(Stored data entries)

++++++++

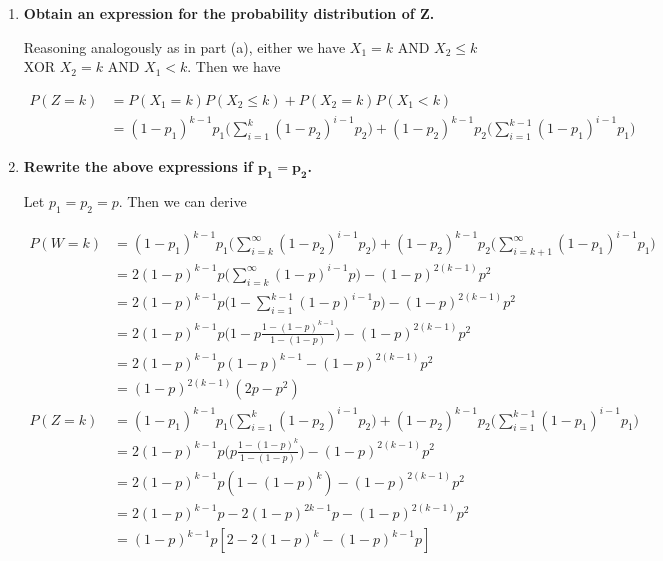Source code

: \documentclass[10pt, oneside]{article}
\begin{document}
\begin{enumerate}[label=8.\arabic*]
\begin{enumerate}
	\item  \begin{tcolorbox}[
	  colback=Cerulean!5!white,
	  colframe=Cerulean!75!black]
	\textbf{Obtain an expression for the probability distribution of $\bm{Z}$.}
	\end{tcolorbox}
	
	Reasoning analogously as in part (a), either we have $X_1 = k$ AND $X_2 \leq k$ XOR $X_2 = k$ AND $X_1 < k$. Then we have
	
	\begin{align*}
	P(Z = k) &= P(X_1 = k) P(X_2 \leq k) + P(X_2 = k) P(X_1 < k) \\
	&= \boxed{ (1-p_1)^{k-1} p_1 \Bigg( \sum^k_{i = 1} (1-p_2)^{i-1} p_2 \Bigg) + (1-p_2)^{k-1} p_2 \Bigg( \sum^{k-1}_{i=1} (1-p_1)^{i-1} p_1 \Bigg)}
	\end{align*}
	
	\item  \begin{tcolorbox}[
	  colback=Cerulean!5!white,
	  colframe=Cerulean!75!black]
	\textbf{Rewrite the above expressions if $\bm{p_1 = p_2}$.}
	\end{tcolorbox}
	
	Let $p_1 = p_2 = p$. Then we can derive
	
	\begin{align*}
	P(W = k) &= (1-p_1)^{k-1} p_1 \Bigg( \sum^{\infty}_{i=k} (1-p_2)^{i-1} p_2 \Bigg) + (1-p_2)^{k-1} p_2 \Bigg( \sum^{\infty}_{i = k+1} (1-p_1)^{i-1} p_1 \Bigg) \\
	&= 2(1-p)^{k-1} p \Bigg( \sum^{\infty}_{i=k} (1-p)^{i-1} p \Bigg) - (1-p)^{2(k-1)} p^2 \\
	&= 2(1-p)^{k-1} p \Bigg( 1 - \sum^{k-1}_{i=1} (1-p)^{i-1} p \Bigg) - (1-p) ^{2(k-1)} p^2 \\
	&= 2(1-p)^{k-1} p \Bigg( 1 - p \frac{1 - (1-p)^{k-1}}{1 - (1-p)} \Bigg) - (1-p)^{2(k-1)} p^2 \\
	&= 2(1-p)^{k-1} p (1-p)^{k-1} - (1-p)^{2(k-1)} p^2 \\
	&= \boxed{(1-p)^{2(k-1)} (2p-p^2)} \\
	P(Z = k) &= (1-p_1)^{k-1} p_1 \Bigg( \sum^k_{i = 1} (1-p_2)^{i-1} p_2 \Bigg) + (1-p_2)^{k-1} p_2 \Bigg( \sum^{k-1}_{i=1} (1-p_1)^{i-1} p_1 \Bigg) \\
	&= 2(1-p)^{k-1} p \Bigg( p \frac{1 - (1-p)^k}{1 - (1-p)} \Bigg) - (1-p)^{2(k-1)} p^2 \\
	&= 2(1-p)^{k-1} p (1 - (1-p)^k) - (1-p)^{2(k-1)} p^2 \\
	&= 2(1-p)^{k-1} p - 2(1-p)^{2k-1} p - (1-p)^{2(k-1)} p^2 \\
	&= \boxed{ (1-p)^{k-1} p [2 - 2(1-p)^k - (1-p)^{k-1} p] }
	\end{align*}
	

\end{enumerate}
\end{enumerate}
\end{document}
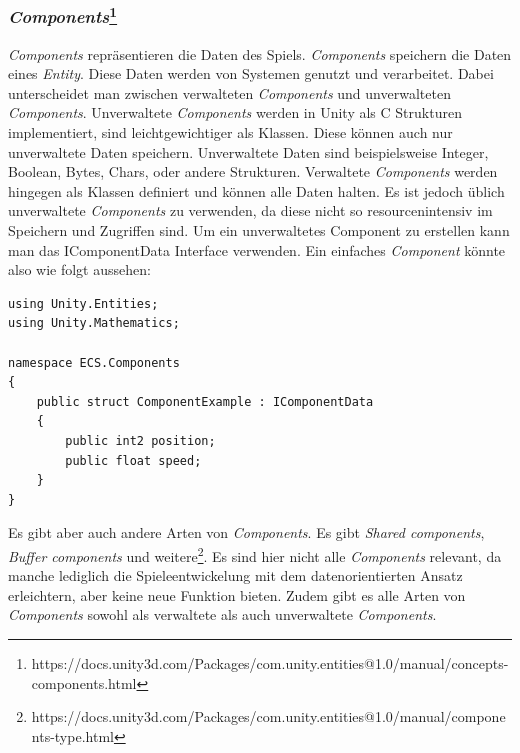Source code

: \documentclass[12pt, titlepage]{article}
\DeclareRobustCommand{\#}{\adjustbox{valign=B,totalheight=.57\baselineskip}{\oldhash}}%
\begin{document}
\subsubsection{\textit{Components}\footnote{https://docs.unity3d.com/Packages/com.unity.entities@1.0/manual/concepts-components.html}}
\textit{Components} repräsentieren die Daten des Spiels. \textit{Components} speichern die Daten eines \textit{Entity}. Diese Daten werden von Systemen genutzt und verarbeitet. Dabei unterscheidet man zwischen verwalteten \textit{Components} und unverwalteten \textit{Components}. Unverwaltete \textit{Components} werden in Unity als C\# Strukturen implementiert, sind leichtgewichtiger als Klassen. Diese können auch nur unverwaltete Daten speichern. Unverwaltete Daten sind beispielsweise Integer, Boolean, Bytes, Chars, oder andere Strukturen. Verwaltete \textit{Components} werden hingegen als Klassen definiert und können alle Daten halten. Es ist jedoch üblich unverwaltete \textit{Components} zu verwenden, da diese nicht so resourcenintensiv im Speichern und Zugriffen sind. Um ein unverwaltetes Component zu erstellen kann man das IComponentData Interface verwenden. Ein einfaches \textit{Component} könnte also wie folgt aussehen:
\begin{lstlisting}[style=code, caption={Beispiel unverwaltetes \textit{Component}}]
using Unity.Entities;
using Unity.Mathematics;

namespace ECS.Components
{
    public struct ComponentExample : IComponentData
    {
        public int2 position;
        public float speed;
    }
}
\end{lstlisting}
Es gibt aber auch andere Arten von \textit{Components}. Es gibt \textit{Shared components}, \textit{Buffer components} und weitere\footnote{https://docs.unity3d.com/Packages/com.unity.entities@1.0/manual/components-type.html}. Es sind hier nicht alle \textit{Components} relevant, da manche lediglich die Spieleentwickelung mit dem datenorientierten Ansatz erleichtern, aber keine neue Funktion bieten. Zudem gibt es alle Arten von \textit{Components} sowohl als verwaltete als auch unverwaltete \textit{Components}.\\
\end{document}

++++++++

YOUR INSTRUCTIONS =>
All lines in the entries above that hold the word "lstlisting" need to be copied.

RESPONSE TO THIS EXERCISE =>
\begin{lstlisting}[style=code, caption={Beispiel unverwaltetes \textit{Component}}]
\end{lstlisting}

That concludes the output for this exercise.